The recent demonstrations in Hong Kong against the introduction of national “patriotism” classes and the Legislative Council elections held on Sept. 9, can be compared with Taiwan’s present political predicament.
Hong Kong’s objections to the “patriotism” classes result from a clash of universal values of freedom, democracy, human rights and the rule of law, which were — in part — left behind by the British and the rule of individual discretion and authoritarianism as introduced by the Chinese.
Meanwhile, democratic progress in Taiwan is currently being restricted by the same brand of Chinese authoritarian government. Democracy under the rule of President Ma Ying-jeou (馬英九) is increasingly a sham. The reality is a government that has monopolized all five administrative branches. People go to the ostensibly democratic polls blind to the serious internal problems that afflict the nation and elections are regularly won by the Chinese Nationalist Party (KMT) because of their control of major assets, the judiciary and the media.
The transition of political power that occurred in 2000 was purely superficial in nature. The mechanisms of state remained the same and old laws were left untouched. Things are no more just than they were before. Outside observers cannot see the failings of Taiwan’s democracy and the Taiwanese themselves are angered by what it has morphed into: They do not dare seize the initiative and push for real, meaningful reform.
In the past, Hong Kongers could not understand why the Democratic Progressive Party (DPP) insisted on taking to the streets about every other issue. Often they would look on in consternation as lawmakers came to blows in our legislature. Now, more people in Hong Kong are out on the streets protesting than there ever were in Taiwan. Back in 1997, voters in Hong Kong had little time for Leung Kwok-hung’s (梁國雄) radicalism and he was lucky to get elected to the Legislative Council in 2004. In this election, his popularity was such that not only was his own seat assured, but he was also able to help some of his fellow candidates rally votes in their constituencies.
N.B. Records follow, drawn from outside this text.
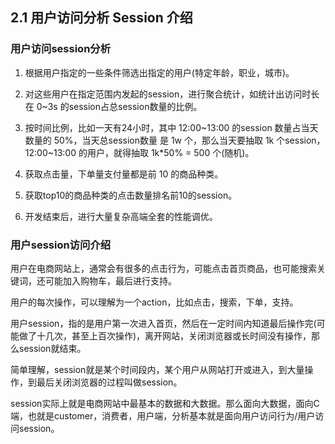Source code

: ## 2.1 用户访问分析 Session 介绍
### 用户访问session分析
1. 根据用户指定的一些条件筛选出指定的用户(特定年龄，职业，城市)。

2. 对这些用户在指定范围内发起的session，进行聚合统计，如统计出访问时长在 0~3s 的session占总session数量的比例。

3. 按时间比例，比如一天有24小时，其中 12:00~13:00 的session 数量占当天数量的 50%，当天总session数量 是 1w 个，那么当天要抽取 1k 个session，12:00~13:00 的用户，就得抽取 1k*50% = 500 个(随机)。

4. 获取点击量，下单量支付量都是前 10 的商品种类。
5. 获取top10的商品种类的点击数量排名前10的session。
6. 开发结束后，进行大量复杂高端全套的性能调优。

### 用户session访问介绍
用户在电商网站上，通常会有很多的点击行为，可能点击首页商品，也可能搜索关键词，还可能加入购物车，最后进行支持。

用户的每次操作，可以理解为一个action，比如点击，搜索，下单，支持。

用户session，指的是用户第一次进入首页，然后在一定时间内知道最后操作完(可能做了十几次，甚至上百次操作)，离开网站，关闭浏览器或长时间没有操作，那么session就结束。

简单理解，session就是某个时间段内，某个用户从网站打开或进入，到大量操作，到最后关闭浏览器的过程叫做session。

session实际上就是电商网站中最基本的数据和大数据。那么面向大数据，面向C端，也就是customer，消费者，用户端，分析基本就是面向用户访问行为/用户访问session。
Twenty years ago, the largest pro-democracy party in Hong Kong, the Democratic Party, was advocating moderate rationalism, but it was frustrated in Sunday’s election and their electoral support fell by 20 percent in the five direct election constituencies. Over the last several years, young people in Hong Kong have become increasingly politicized and radicalized. The reason for this is that Hong Kong is becoming more like China every day and it is the younger generation — whose futures this will affect most — who are to be the greatest victims of this process.
Two years ago, the Democratic Party engaged in secretive meetings with Beijing that resulted in compromises on political reform, resulting in the addition of five additional seats in the legislature for geographic constituencies, with representatives elected through universal suffrage and five super district councilor seats also elected through universal suffrage. The party found it difficult to answer critics who accused it of having sold out Hong Kong’s democracy. It was also accused of having made excessive concessions to the Hong Kong government on other public policy issues — especially those concerning the immediate interests of the middle and lower classes as well as the territory’s youth — and of concentrating too much on talks with the Chinese communists and with the Hong Kong government. It was also accused of distancing itself from the more radical elements of the pro-democracy movement. Seen to be shunning those it should have been supporting, much of the youth vote has discarded the party.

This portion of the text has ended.